For those who have performed at least one round of interviews in person, we have recommended that the client maintains consistency amongst all the candidates for that round.  As a firm, we are in a fortunate position where we can ask the candidates what their comfort level of conducting an in person interview at that specific phase/time and if all candidates are comfortable, then we can move forward with an in person.  However, if one candidate is not comfortable, we recommend that the client conducts a video interview for that round with all candidates. Consistency is key, and we need to take advantage having that control.

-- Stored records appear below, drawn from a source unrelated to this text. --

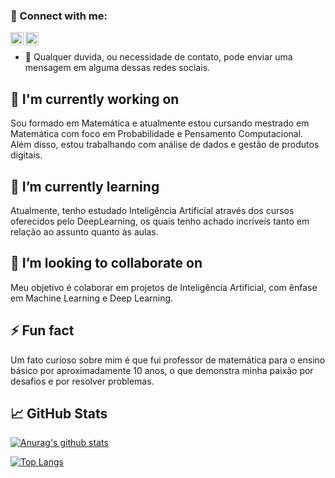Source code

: ### 🤝 Connect with me:

<a href="https://www.linkedin.com/in/bruno-ramos-martins-22a6a61a0/"><img align="left" src="https://raw.githubusercontent.com/yushi1007/yushi1007/main/images/linkedin.svg" alt="Bruno Ramos Martins | LinkedIn" width="21px"/></a>
<a href="https://www.instagram.com/bramosm/"><img align="left" src="https://raw.githubusercontent.com/yushi1007/yushi1007/main/images/instagram.svg" alt="Bruno Ramos | Instagram" width="21px"/></a>
</br>
- 💬 Qualquer duvida, ou necessidade de contato, pode enviar uma mensagem em alguma dessas redes sociais.

## 🔭 I'm currently working on

Sou formado em Matemática e atualmente estou cursando mestrado em Matemática com foco em Probabilidade e Pensamento Computacional. Além disso, estou trabalhando com análise de dados e gestão de produtos digitais.


## 🌱 I’m currently learning

Atualmente, tenho estudado Inteligência Artificial através dos cursos oferecidos pelo DeepLearning, os quais tenho achado incríveis tanto em relação ao assunto quanto às aulas.

## 👯 I’m looking to collaborate on 

Meu objetivo é colaborar em projetos de Inteligência Artificial, com ênfase em Machine Learning e Deep Learning.

## ⚡ Fun fact

Um fato curioso sobre mim é que fui professor de matemática para o ensino básico por aproximadamente 10 anos, o que demonstra minha paixão por desafios e por resolver problemas.

## 📈 GitHub Stats 

[![Anurag's github stats](https://github-readme-stats.vercel.app/api?username=brunoramosmartins)](https://github.com/brunoramosmartins)

[![Top Langs](https://github-readme-stats.vercel.app/api/top-langs/?username=brunoramosmartins&layout=compact)](https://github.com/brunoramosmartins)

<!-- [![Visitors](https://visitor-badge.glitch.me/badge?page_id=brunoramosmartins.brunoramosmartins)](https://www.yushi.dev/) -->
<!--
**brunoramosmartins/brunoramosmartins** is a ✨ _special_ ✨ repository because its `README.md` (this file) appears on your GitHub profile.

Here are some ideas to get you started:

- 🔭 I’m currently working on ...
- 🌱 I’m currently learning ...
- 👯 I’m looking to collaborate on ...
- 🤔 I’m looking for help with ...
- 💬 Ask me about ...
- 📫 How to reach me: ...
- 😄 Pronouns: ...
- ⚡ Fun fact: ...
-->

Making an executive level hire without the candidate ever seeing the offices or meeting their team face-to-face would be very unusual, and that is not something we believe should be normalized. Based on this, we have seen, and recommend, organizations reduce the candidate pool to finalists after a series of video interviews, and then invite the candidate(s) to the office for an in-person meeting.  Clients are having candidates answer a quick health survey the day of the interview, setting up their conference/interview rooms with only the specified number of appropriately spaced chairs for the interviewers and the interviewee, eliminating handshakes, and possibly wearing a mask. It’s a good look for organizations to be taking the pandemic seriously while also taking the hiring process seriously, and it’s possible to prioritize both. We have found that communicating the logistics and the protocols to the candidate the day before the interview has eased some of the potential awkwardness or unease that could occur as most candidates have never interviewed in this type of environment.

Offer Stage
Depending on the relationship that has been formed with the candidate and the timing of the interview process, clients are still electing to extend offers in person when possible.  However, the setting and environment has changed.  From what we have seen thus far, the most popular venue to extend an offer to a candidate has been somewhere outdoors, like a park.  The feedback has been extremely positive by both candidate and client as it provides them a safe opportunity to keep building a relationship with one another and ultimately reaffirms their decision to join the new organization.  It is important to understand that while unemployment rates are increasing, unemployment at executive levels is still relatively low and organizations cannot forget that they need to recruit at every stage of the process.

Keeping Things Moving

While our daily lives are being impacted in just about everything we do at home and at work, sitting back and waiting for things to return to “normal” is not an option.  How we adjust our business practices and processes will determine the rate at which, and the confidence with which, we can continue moving forward.  We are not needing to reinvent the wheel when it comes to conducting interviews and working with candidates—we simply need to bring to the forefront all the tools and techniques that we typically keep on the back burner. There is a lot of ever changing uncertainty floating around regarding this global pandemic, but there is still stability to be found in the world of recruiting, hiring, and onboarding, and we hope to help ease you into this new “normal”.